A couple generations of kids had an expert morning babysitter in Bob Keeshan, 76, aka "Captain Kangaroo." Their self-improving parents cooked along with PBS' French chef, Julia Child, who trilled like a Frank Oz Muppet while attempting to rescue another souflee from collapsing. She elevated Americans' culinary sophistication, though, as did restaurant critic Seymour Britchky, 73, who wielded words with a sushi chef's acuity and vigor. One of the superb prose stylists, his reviews can be read with pleasure and envy by folks who would never set foot in a New York eatery.

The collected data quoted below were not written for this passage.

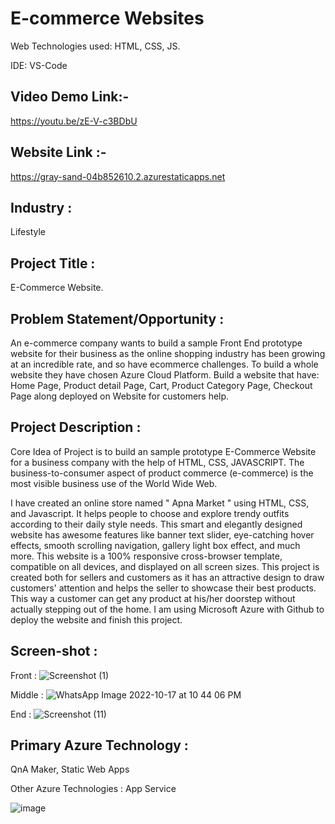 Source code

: # E-commerce Websites

Web Technologies used: HTML, CSS, JS.

IDE: VS-Code

## Video Demo Link:-

https://youtu.be/zE-V-c3BDbU

## Website Link :- 

https://gray-sand-04b852610.2.azurestaticapps.net

## Industry :
Lifestyle

## Project Title :
E-Commerce Website.

## Problem Statement/Opportunity :

An e-commerce company wants to build a sample Front End prototype website for their business as the online shopping industry has been growing at an incredible rate, and so have ecommerce challenges. To build a whole website they have chosen Azure Cloud Platform. Build a website that have: Home Page, Product detail Page, Cart, Product Category Page, Checkout Page along deployed on Website for customers help.

## Project Description :

Core Idea of Project is to build an sample prototype E-Commerce Website for a business company with the help of HTML, CSS, JAVASCRIPT. The business-to-consumer aspect of product commerce (e-commerce) is the most visible business use of the World Wide Web.

I have created an online store named " Apna Market " using HTML, CSS, and Javascript. It helps people to choose and explore trendy outfits according to their daily style needs. This smart and elegantly designed website has awesome features like banner text slider, eye-catching hover effects, smooth scrolling navigation, gallery light box effect, and much more. This website is a 100% responsive cross-browser template, compatible on all devices, and displayed on all screen sizes. This project is created both for sellers and customers as it has an attractive design to draw customers' attention and helps the seller to showcase their best products. This way a customer can get any product at his/her doorstep without actually stepping out of the home. I am using Microsoft Azure with Github to deploy the website and finish this project.

## Screen-shot :

Front :
![Screenshot (1)](https://user-images.githubusercontent.com/96697080/197000188-04e12759-0682-4c5d-bf6d-71e9687b0a8d.png)

Middle :
![WhatsApp Image 2022-10-17 at 10 44 06 PM](https://user-images.githubusercontent.com/96697080/197000345-a0dc7a28-bd43-4e98-a4f0-107970b2acef.jpeg)

End :
![Screenshot (11)](https://user-images.githubusercontent.com/96697080/197000545-f0e52d6d-3748-4f53-9f12-d64eac376dd0.png)


## Primary Azure Technology :

 QnA Maker, Static Web Apps

Other Azure Technologies : App Service

![image](https://user-images.githubusercontent.com/96697080/196999406-7f0a5875-8c1e-4f5b-88b8-8c997ea9690e.png)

My tribute to Britchky appears here.



PAIRS

United forever: Archibald Cox, 92, the Nixon Attorney General who resigned, in the "Saturday Night Massacre," when forbidden to pursue allegations of chicanery in the Watergate scandal, and Sam Dash, 79, Democratic counsel to the Senate's Watergate Committee, both died on May 29. ... Robert Lawrence, 90, a film editor who cut "Spartacus," "El Cid" and several films directed by Irvin Kershner, died four days in September before Robert Lawrence, a TV cartoon producer (‘Casper," "Spiderman"). ... Artie Shaw, 94, who made Cole Porter's "Begin the Beguine" a worldwide hit three years after it was written, died last year, as did his ex-wife, actress Doris Dowling, 81. She was Ray Milland's favorite barfly in "The Lost Weekend," and Bianca in Welles' "Othello." The year before Ingrid Bergman went to Italy to be in "Stromboli," Dowling was there for "Bitter Rice." Dowling was Shaw's seventh (of eight) wives; he was her first (of three) husbands.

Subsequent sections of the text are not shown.